- [TASK INSTRUCTIONS]: How many lines of the listing below contain the word "configurações"? Reply with that number alone.

- [DATA TO EXAMINE]:

• • • •

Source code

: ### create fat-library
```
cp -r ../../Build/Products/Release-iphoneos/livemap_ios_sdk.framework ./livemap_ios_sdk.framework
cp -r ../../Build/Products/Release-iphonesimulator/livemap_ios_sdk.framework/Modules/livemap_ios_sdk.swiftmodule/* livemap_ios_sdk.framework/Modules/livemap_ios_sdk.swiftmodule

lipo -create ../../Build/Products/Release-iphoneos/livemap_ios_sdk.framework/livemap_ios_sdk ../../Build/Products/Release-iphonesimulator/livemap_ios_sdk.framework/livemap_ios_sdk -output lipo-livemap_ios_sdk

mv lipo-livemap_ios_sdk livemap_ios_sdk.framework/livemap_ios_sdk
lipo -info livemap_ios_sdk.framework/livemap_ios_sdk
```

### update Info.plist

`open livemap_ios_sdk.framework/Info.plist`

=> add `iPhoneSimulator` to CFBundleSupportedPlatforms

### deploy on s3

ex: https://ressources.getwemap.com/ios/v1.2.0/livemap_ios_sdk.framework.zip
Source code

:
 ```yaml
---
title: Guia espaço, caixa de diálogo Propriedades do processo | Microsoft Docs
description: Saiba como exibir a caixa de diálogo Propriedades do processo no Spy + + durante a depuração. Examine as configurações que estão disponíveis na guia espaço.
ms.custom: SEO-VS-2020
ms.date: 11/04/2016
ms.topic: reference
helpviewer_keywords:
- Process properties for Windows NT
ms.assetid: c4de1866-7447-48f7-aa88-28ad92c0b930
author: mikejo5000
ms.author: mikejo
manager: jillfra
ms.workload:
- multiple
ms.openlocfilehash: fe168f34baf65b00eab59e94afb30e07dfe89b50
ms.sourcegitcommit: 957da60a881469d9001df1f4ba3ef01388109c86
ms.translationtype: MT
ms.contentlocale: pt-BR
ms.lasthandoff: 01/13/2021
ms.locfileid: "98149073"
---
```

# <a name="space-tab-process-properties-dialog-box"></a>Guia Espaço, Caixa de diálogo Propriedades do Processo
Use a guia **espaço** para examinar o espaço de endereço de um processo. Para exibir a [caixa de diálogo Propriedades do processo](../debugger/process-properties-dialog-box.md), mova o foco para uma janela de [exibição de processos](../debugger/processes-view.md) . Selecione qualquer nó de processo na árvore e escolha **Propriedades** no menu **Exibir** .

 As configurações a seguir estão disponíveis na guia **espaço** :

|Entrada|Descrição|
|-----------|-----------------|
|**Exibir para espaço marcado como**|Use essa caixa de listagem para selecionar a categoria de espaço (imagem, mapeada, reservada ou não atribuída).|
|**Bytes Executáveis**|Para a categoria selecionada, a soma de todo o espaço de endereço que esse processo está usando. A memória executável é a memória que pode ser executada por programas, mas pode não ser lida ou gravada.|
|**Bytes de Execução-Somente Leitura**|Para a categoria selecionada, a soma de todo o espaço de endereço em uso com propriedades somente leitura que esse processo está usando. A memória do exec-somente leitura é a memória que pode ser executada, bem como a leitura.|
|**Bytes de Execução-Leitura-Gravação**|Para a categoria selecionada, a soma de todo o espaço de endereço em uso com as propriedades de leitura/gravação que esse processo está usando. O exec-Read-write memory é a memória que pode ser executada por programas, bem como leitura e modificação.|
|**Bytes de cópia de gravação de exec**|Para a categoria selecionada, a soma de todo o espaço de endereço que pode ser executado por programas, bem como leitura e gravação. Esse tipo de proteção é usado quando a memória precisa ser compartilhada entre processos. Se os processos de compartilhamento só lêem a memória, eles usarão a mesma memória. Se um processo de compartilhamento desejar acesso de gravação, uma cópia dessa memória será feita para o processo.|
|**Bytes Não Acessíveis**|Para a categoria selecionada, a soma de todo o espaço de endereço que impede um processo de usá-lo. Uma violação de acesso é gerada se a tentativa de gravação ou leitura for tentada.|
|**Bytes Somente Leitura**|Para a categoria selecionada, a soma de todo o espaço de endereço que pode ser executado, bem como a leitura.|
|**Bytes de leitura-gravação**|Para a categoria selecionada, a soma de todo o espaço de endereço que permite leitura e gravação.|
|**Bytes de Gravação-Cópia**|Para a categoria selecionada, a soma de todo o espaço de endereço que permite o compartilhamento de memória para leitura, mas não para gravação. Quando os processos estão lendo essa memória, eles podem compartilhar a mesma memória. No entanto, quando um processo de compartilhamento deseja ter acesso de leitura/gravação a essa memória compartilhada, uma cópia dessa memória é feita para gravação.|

• • • •

- [OUTPUT BELOW]: 2